Was Weltjugendtags-Teilnehmer umtreibt: Ein Tag mit einer Pilgergruppe
Um 8.15 Uhr ist Deadline. Dann muss jeder die Unterkunft verlassen haben, denn das Fitnessstudio will öffnen und regulären Betrieb gewährleisten. Die Gruppe hat ihr Nachtlager im vierten Stock, in einer kleinen Turnhalle. Dort liegen Sportmatten aus, die als Matratzen benutzt werden. Das alles klingt nicht gerade nach einem Luxusurlaub. Doch für Weltjugendtags-Verhältnisse ist das, was der Gruppe aus dem Bistum Aachen zugewiesen wurde, eigentlich schon Luxus. Einerseits ist die Gruppe ziemlich unter sich – nur in der ersten Nacht haben auch andere Jugendliche im Fitnessstudio übernachtet. Außerdem gibt es viel Platz, ausreichend Duschen – und die Lage der Unterkunft quasi im Stadtzentrum ist optimal. "Wir haben wirklich Glück", sagen mehrere Jugendliche unisono und warten mit ihren Rücksäcken, während andere noch hastig packen. Denn heute müssen sie etwas mehr mitnehmen als sonst – und das nicht nur, weil sie an den Strand gehen.
15 Jugendliche und junge Erwachsene bilden die Gruppe, die aus dem nordrhein-westfälischen Düren und dessen Umgebung stammt. Es ist ein bunt zusammengewürfelter Haufen aus Pfadfindern, Messdienern, Leuten aus Einrichtungen der Jugendsozialarbeit und solchen, die nicht unbedingt viel mit Kirche am Hut haben. Doch zunächst habe es lange Zeit gar nicht danach ausgesehen, dass sie überhaupt eine Gruppe zusammenbringt, sagt Sarah Dittrich, Jugendbeauftragte des Bistums Aachen in der Region Düren/Eifel. Sie ist die Verantwortliche für die Gruppe. Man habe auf vielerlei Weise versucht, unter den Jugendlichen in der Region Werbung zu machen. Doch viele hätten abgewunken, weil sie nicht unbedingt auf eine kirchliche Veranstaltung wollten. Andere hätte der Massencharakter abgeschreckt. Doch nach vielen Anstrengungen habe es geklappt.

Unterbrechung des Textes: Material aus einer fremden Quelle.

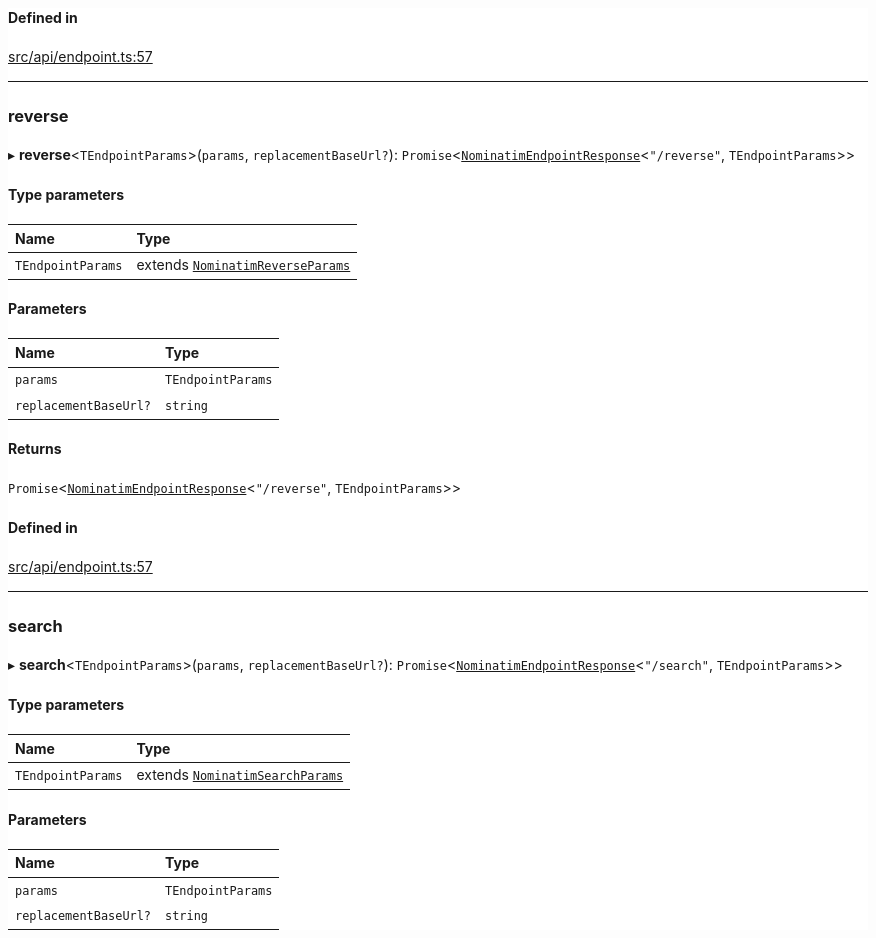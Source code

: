 #### Defined in

[src/api/endpoint.ts:57](https://github.com/blksnk/nominatim-js/blob/a025e65/src/api/endpoint.ts#L57)

___

### reverse

▸ **reverse**<`TEndpointParams`\>(`params`, `replacementBaseUrl?`): `Promise`<[`NominatimEndpointResponse`](modules.md#nominatimendpointresponse)<``"/reverse"``, `TEndpointParams`\>\>

#### Type parameters

| Name | Type |
| :------ | :------ |
| `TEndpointParams` | extends [`NominatimReverseParams`](interfaces/NominatimReverseParams.md) |

#### Parameters

| Name | Type |
| :------ | :------ |
| `params` | `TEndpointParams` |
| `replacementBaseUrl?` | `string` |

#### Returns

`Promise`<[`NominatimEndpointResponse`](modules.md#nominatimendpointresponse)<``"/reverse"``, `TEndpointParams`\>\>

#### Defined in

[src/api/endpoint.ts:57](https://github.com/blksnk/nominatim-js/blob/a025e65/src/api/endpoint.ts#L57)

___

### search

▸ **search**<`TEndpointParams`\>(`params`, `replacementBaseUrl?`): `Promise`<[`NominatimEndpointResponse`](modules.md#nominatimendpointresponse)<``"/search"``, `TEndpointParams`\>\>

#### Type parameters

| Name | Type |
| :------ | :------ |
| `TEndpointParams` | extends [`NominatimSearchParams`](modules.md#nominatimsearchparams) |

#### Parameters

| Name | Type |
| :------ | :------ |
| `params` | `TEndpointParams` |
| `replacementBaseUrl?` | `string` |
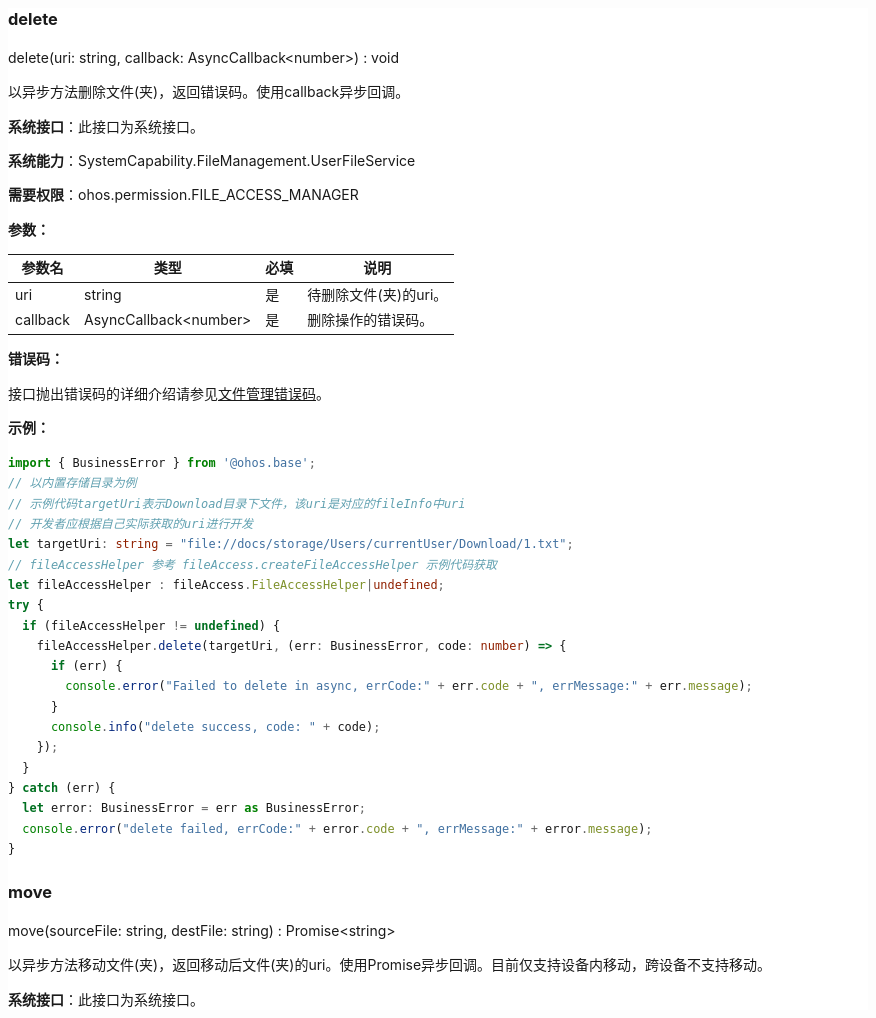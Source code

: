 ### delete

delete(uri: string, callback: AsyncCallback&lt;number&gt;) : void

以异步方法删除文件(夹)，返回错误码。使用callback异步回调。

**系统接口**：此接口为系统接口。

**系统能力**：SystemCapability.FileManagement.UserFileService

**需要权限**：ohos.permission.FILE_ACCESS_MANAGER

**参数：**

| 参数名 | 类型 | 必填 | 说明 |
| --- | --- | --- | -- |
| uri | string | 是 | 待删除文件(夹)的uri。 |
| callback | AsyncCallback&lt;number&gt; | 是 | 删除操作的错误码。 |

**错误码：**

接口抛出错误码的详细介绍请参见[文件管理错误码](errorcode-filemanagement.md)。

**示例：**

  ```ts
  import { BusinessError } from '@ohos.base';
  // 以内置存储目录为例
  // 示例代码targetUri表示Download目录下文件，该uri是对应的fileInfo中uri
  // 开发者应根据自己实际获取的uri进行开发
  let targetUri: string = "file://docs/storage/Users/currentUser/Download/1.txt";
  // fileAccessHelper 参考 fileAccess.createFileAccessHelper 示例代码获取
  let fileAccessHelper : fileAccess.FileAccessHelper|undefined;
  try {
    if (fileAccessHelper != undefined) {
      fileAccessHelper.delete(targetUri, (err: BusinessError, code: number) => {
        if (err) {
          console.error("Failed to delete in async, errCode:" + err.code + ", errMessage:" + err.message);
        }
        console.info("delete success, code: " + code);
      });
    }
  } catch (err) {
    let error: BusinessError = err as BusinessError;
    console.error("delete failed, errCode:" + error.code + ", errMessage:" + error.message);
  }
  ```

### move

move(sourceFile: string, destFile: string) : Promise&lt;string&gt;

以异步方法移动文件(夹)，返回移动后文件(夹)的uri。使用Promise异步回调。目前仅支持设备内移动，跨设备不支持移动。

**系统接口**：此接口为系统接口。
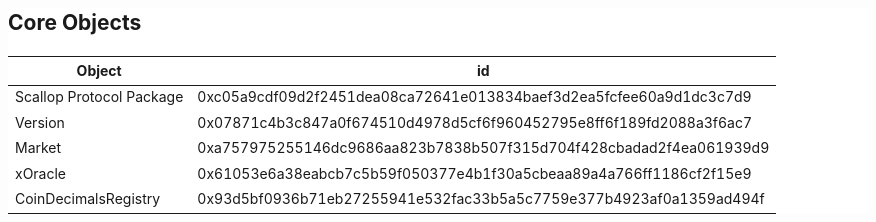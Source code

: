## Core Objects

| Object                   | id                                                                 |
|--------------------------|--------------------------------------------------------------------|
| Scallop Protocol Package | 0xc05a9cdf09d2f2451dea08ca72641e013834baef3d2ea5fcfee60a9d1dc3c7d9 |
| Version                  | 0x07871c4b3c847a0f674510d4978d5cf6f960452795e8ff6f189fd2088a3f6ac7 |
| Market                   | 0xa757975255146dc9686aa823b7838b507f315d704f428cbadad2f4ea061939d9 |
| xOracle                  | 0x61053e6a38eabcb7c5b59f050377e4b1f30a5cbeaa89a4a766ff1186cf2f15e9 |
| CoinDecimalsRegistry     | 0x93d5bf0936b71eb27255941e532fac33b5a5c7759e377b4923af0a1359ad494f |
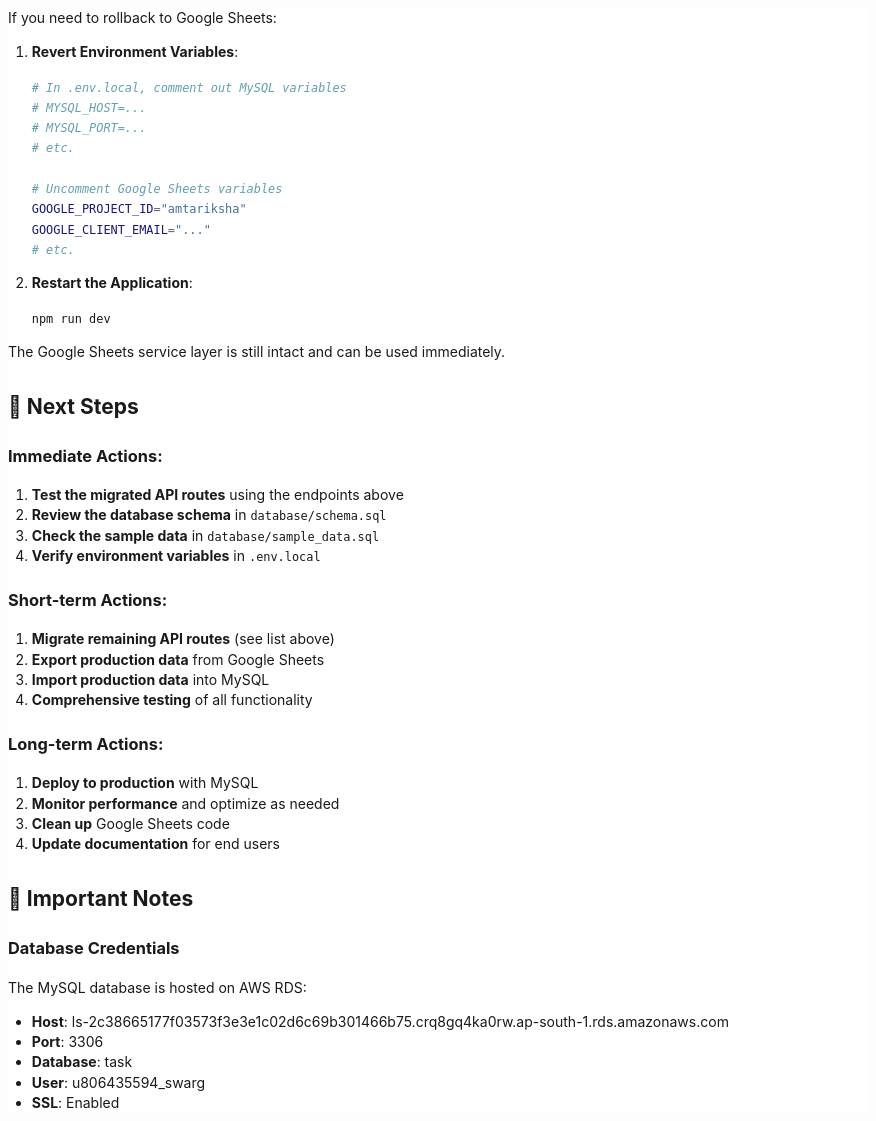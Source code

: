 If you need to rollback to Google Sheets:

1. **Revert Environment Variables**:
   ```bash
   # In .env.local, comment out MySQL variables
   # MYSQL_HOST=...
   # MYSQL_PORT=...
   # etc.
   
   # Uncomment Google Sheets variables
   GOOGLE_PROJECT_ID="amtariksha"
   GOOGLE_CLIENT_EMAIL="..."
   # etc.
   ```

2. **Restart the Application**:
   ```bash
   npm run dev
   ```

The Google Sheets service layer is still intact and can be used immediately.

## 🎯 Next Steps

### Immediate Actions:
1. **Test the migrated API routes** using the endpoints above
2. **Review the database schema** in `database/schema.sql`
3. **Check the sample data** in `database/sample_data.sql`
4. **Verify environment variables** in `.env.local`

### Short-term Actions:
1. **Migrate remaining API routes** (see list above)
2. **Export production data** from Google Sheets
3. **Import production data** into MySQL
4. **Comprehensive testing** of all functionality

### Long-term Actions:
1. **Deploy to production** with MySQL
2. **Monitor performance** and optimize as needed
3. **Clean up** Google Sheets code
4. **Update documentation** for end users

## 📝 Important Notes

### Database Credentials
The MySQL database is hosted on AWS RDS:
- **Host**: ls-2c38665177f03573f3e3e1c02d6c69b301466b75.crq8gq4ka0rw.ap-south-1.rds.amazonaws.com
- **Port**: 3306
- **Database**: task
- **User**: u806435594_swarg
- **SSL**: Enabled
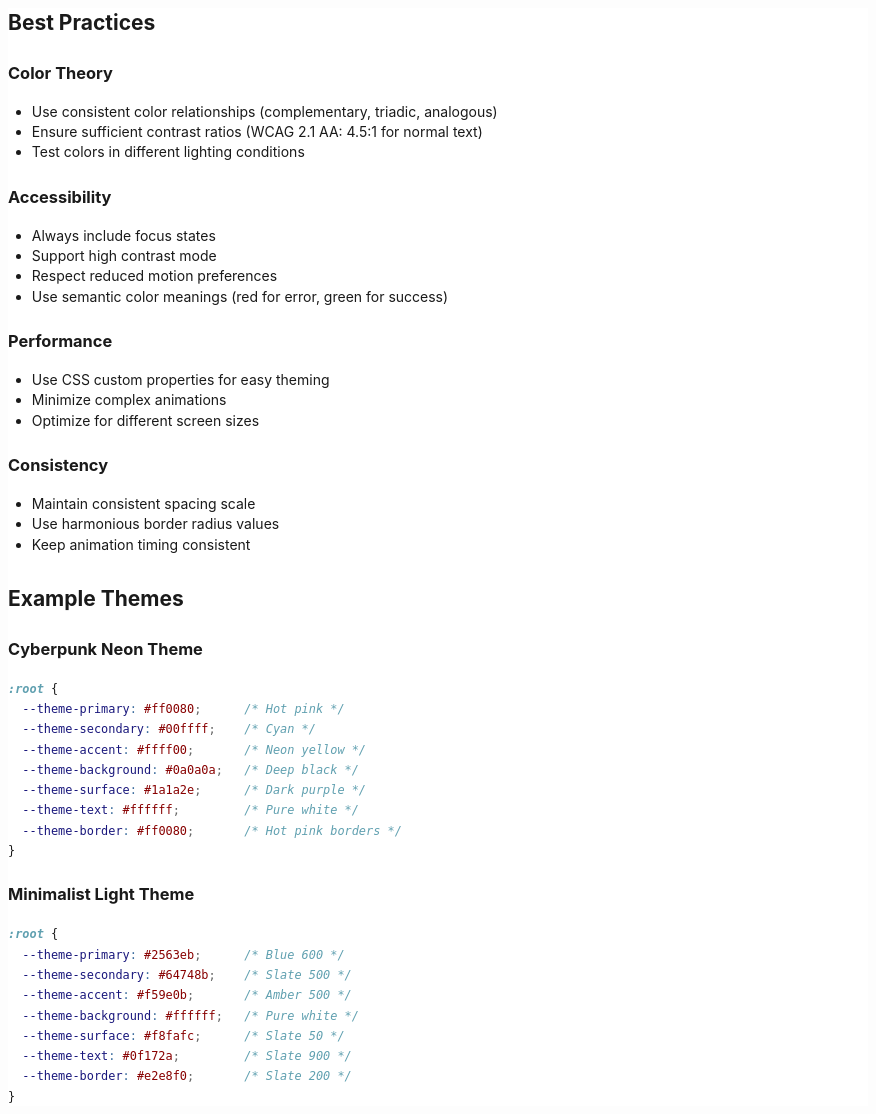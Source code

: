 ## Best Practices

### Color Theory
- Use consistent color relationships (complementary, triadic, analogous)
- Ensure sufficient contrast ratios (WCAG 2.1 AA: 4.5:1 for normal text)
- Test colors in different lighting conditions

### Accessibility
- Always include focus states
- Support high contrast mode
- Respect reduced motion preferences
- Use semantic color meanings (red for error, green for success)

### Performance
- Use CSS custom properties for easy theming
- Minimize complex animations
- Optimize for different screen sizes

### Consistency
- Maintain consistent spacing scale
- Use harmonious border radius values
- Keep animation timing consistent

## Example Themes

### Cyberpunk Neon Theme
```css
:root {
  --theme-primary: #ff0080;      /* Hot pink */
  --theme-secondary: #00ffff;    /* Cyan */
  --theme-accent: #ffff00;       /* Neon yellow */
  --theme-background: #0a0a0a;   /* Deep black */
  --theme-surface: #1a1a2e;      /* Dark purple */
  --theme-text: #ffffff;         /* Pure white */
  --theme-border: #ff0080;       /* Hot pink borders */
}
```

### Minimalist Light Theme
```css
:root {
  --theme-primary: #2563eb;      /* Blue 600 */
  --theme-secondary: #64748b;    /* Slate 500 */
  --theme-accent: #f59e0b;       /* Amber 500 */
  --theme-background: #ffffff;   /* Pure white */
  --theme-surface: #f8fafc;      /* Slate 50 */
  --theme-text: #0f172a;         /* Slate 900 */
  --theme-border: #e2e8f0;       /* Slate 200 */
}
```
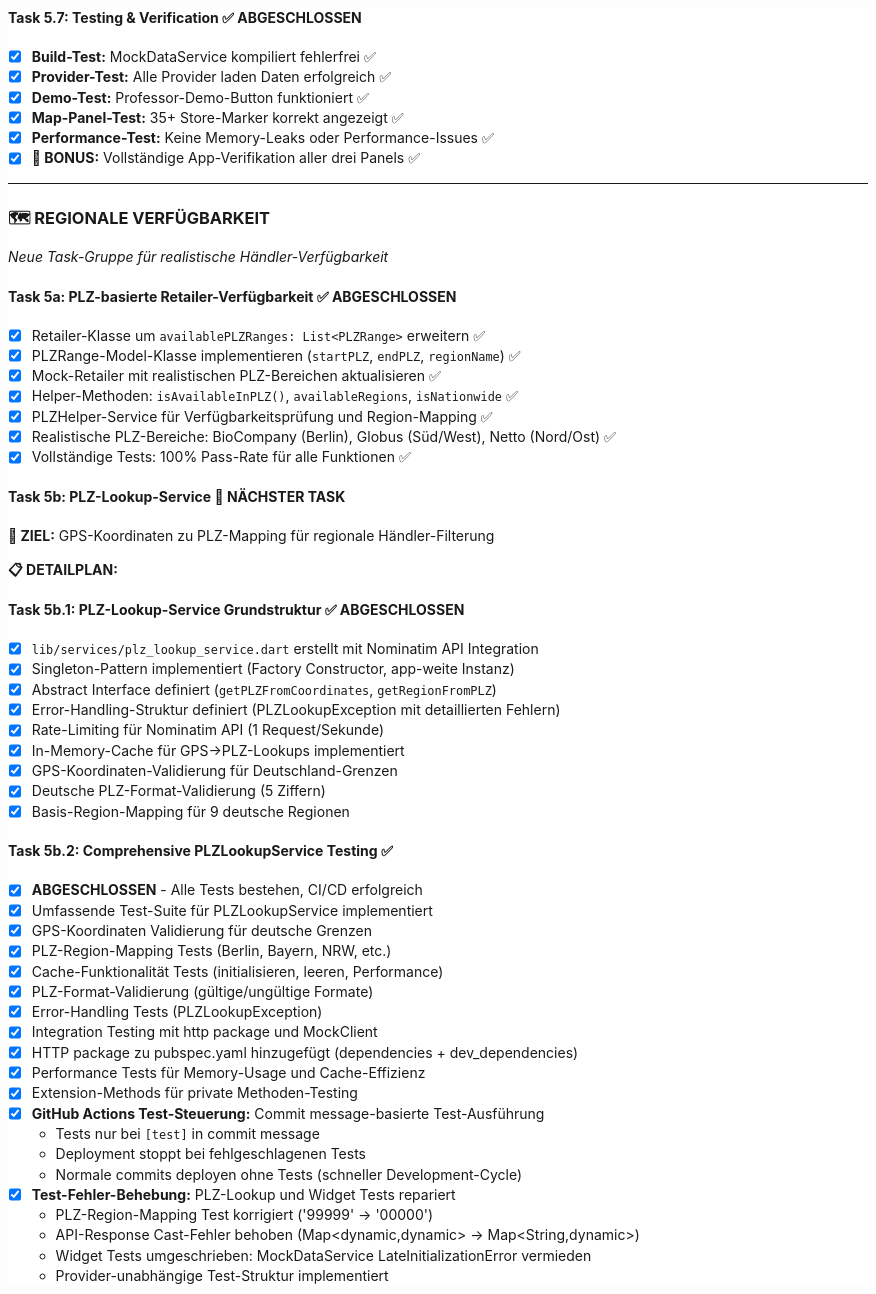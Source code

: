#### **Task 5.7: Testing & Verification** ✅ **ABGESCHLOSSEN**
- [x] **Build-Test:** MockDataService kompiliert fehlerfrei ✅
- [x] **Provider-Test:** Alle Provider laden Daten erfolgreich ✅
- [x] **Demo-Test:** Professor-Demo-Button funktioniert ✅
- [x] **Map-Panel-Test:** 35+ Store-Marker korrekt angezeigt ✅
- [x] **Performance-Test:** Keine Memory-Leaks oder Performance-Issues ✅
- [x] **🎁 BONUS:** Vollständige App-Verifikation aller drei Panels ✅

---

### **🗺️ REGIONALE VERFÜGBARKEIT**
*Neue Task-Gruppe für realistische Händler-Verfügbarkeit*

#### **Task 5a: PLZ-basierte Retailer-Verfügbarkeit** ✅ **ABGESCHLOSSEN**
- [x] Retailer-Klasse um `availablePLZRanges: List<PLZRange>` erweitern ✅
- [x] PLZRange-Model-Klasse implementieren (`startPLZ`, `endPLZ`, `regionName`) ✅
- [x] Mock-Retailer mit realistischen PLZ-Bereichen aktualisieren ✅
- [x] Helper-Methoden: `isAvailableInPLZ()`, `availableRegions`, `isNationwide` ✅
- [x] PLZHelper-Service für Verfügbarkeitsprüfung und Region-Mapping ✅
- [x] Realistische PLZ-Bereiche: BioCompany (Berlin), Globus (Süd/West), Netto (Nord/Ost) ✅
- [x] Vollständige Tests: 100% Pass-Rate für alle Funktionen ✅

#### **Task 5b: PLZ-Lookup-Service** 🔄 **NÄCHSTER TASK**

**🎯 ZIEL:** GPS-Koordinaten zu PLZ-Mapping für regionale Händler-Filterung

**📋 DETAILPLAN:**

#### **Task 5b.1: PLZ-Lookup-Service Grundstruktur** ✅ **ABGESCHLOSSEN**
- [x] `lib/services/plz_lookup_service.dart` erstellt mit Nominatim API Integration
- [x] Singleton-Pattern implementiert (Factory Constructor, app-weite Instanz)
- [x] Abstract Interface definiert (`getPLZFromCoordinates`, `getRegionFromPLZ`)
- [x] Error-Handling-Struktur definiert (PLZLookupException mit detaillierten Fehlern)
- [x] Rate-Limiting für Nominatim API (1 Request/Sekunde)
- [x] In-Memory-Cache für GPS→PLZ-Lookups implementiert
- [x] GPS-Koordinaten-Validierung für Deutschland-Grenzen
- [x] Deutsche PLZ-Format-Validierung (5 Ziffern)
- [x] Basis-Region-Mapping für 9 deutsche Regionen

#### **Task 5b.2: Comprehensive PLZLookupService Testing ✅**
- [x] **ABGESCHLOSSEN** - Alle Tests bestehen, CI/CD erfolgreich
- [x] Umfassende Test-Suite für PLZLookupService implementiert
- [x] GPS-Koordinaten Validierung für deutsche Grenzen
- [x] PLZ-Region-Mapping Tests (Berlin, Bayern, NRW, etc.)
- [x] Cache-Funktionalität Tests (initialisieren, leeren, Performance)
- [x] PLZ-Format-Validierung (gültige/ungültige Formate)
- [x] Error-Handling Tests (PLZLookupException)
- [x] Integration Testing mit http package und MockClient
- [x] HTTP package zu pubspec.yaml hinzugefügt (dependencies + dev_dependencies)
- [x] Performance Tests für Memory-Usage und Cache-Effizienz
- [x] Extension-Methods für private Methoden-Testing
- [x] **GitHub Actions Test-Steuerung:** Commit message-basierte Test-Ausführung
  - Tests nur bei `[test]` in commit message
  - Deployment stoppt bei fehlgeschlagenen Tests
  - Normale commits deployen ohne Tests (schneller Development-Cycle)
- [x] **Test-Fehler-Behebung:** PLZ-Lookup und Widget Tests repariert
  - PLZ-Region-Mapping Test korrigiert ('99999' → '00000')
  - API-Response Cast-Fehler behoben (Map<dynamic,dynamic> → Map<String,dynamic>)
  - Widget Tests umgeschrieben: MockDataService LateInitializationError vermieden
  - Provider-unabhängige Test-Struktur implementiert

Ein "Stückchen vom Himmel"
Unten an der Eingangstür wird erstmal durchgezählt. Dann geht es ein paar hundert Meter weiter zum Frühstück in der nahegelegenen Pfarrgemeinde. Auf der Straße neben der Kirche haben Volunteers einen Stand aufgebaut, an denen es Brötchen, Joghurt, Saft und kalten Kakao gibt. Gegessen wird auf der Stufe vor der Kirche. Eine Pilgerin aus Rumänien kommt auf die Gruppe zu. Sie möchte ihren Ansteck-Button tauschen – ein Wunsch, der ihr gerne erfüllt wird. Denn unter den Weltjugendtagsteilnehmern ist das Tauschen von Sachen eine Art Sport. Dazu bekommt sie noch ein kleines Päckchen Gummibären. "Es ist diese bedingungslose Liebe und Gemeinschaft, die den Weltjugendtag ausmacht“, sagt Dittrich. Diese Erfahrung sei wichtig für die Jugendlichen, da sie diese in Deutschland oft nicht machten. Bei der aktuellen Lage mit allen Krisen und Kriegen sei der Weltjugendtag wie ein "Stückchen vom Himmel": "Als wir hier mit der Deutschlandfahne durch die Straßen gelaufen sind, wurden wir von allen Seiten bejubelt."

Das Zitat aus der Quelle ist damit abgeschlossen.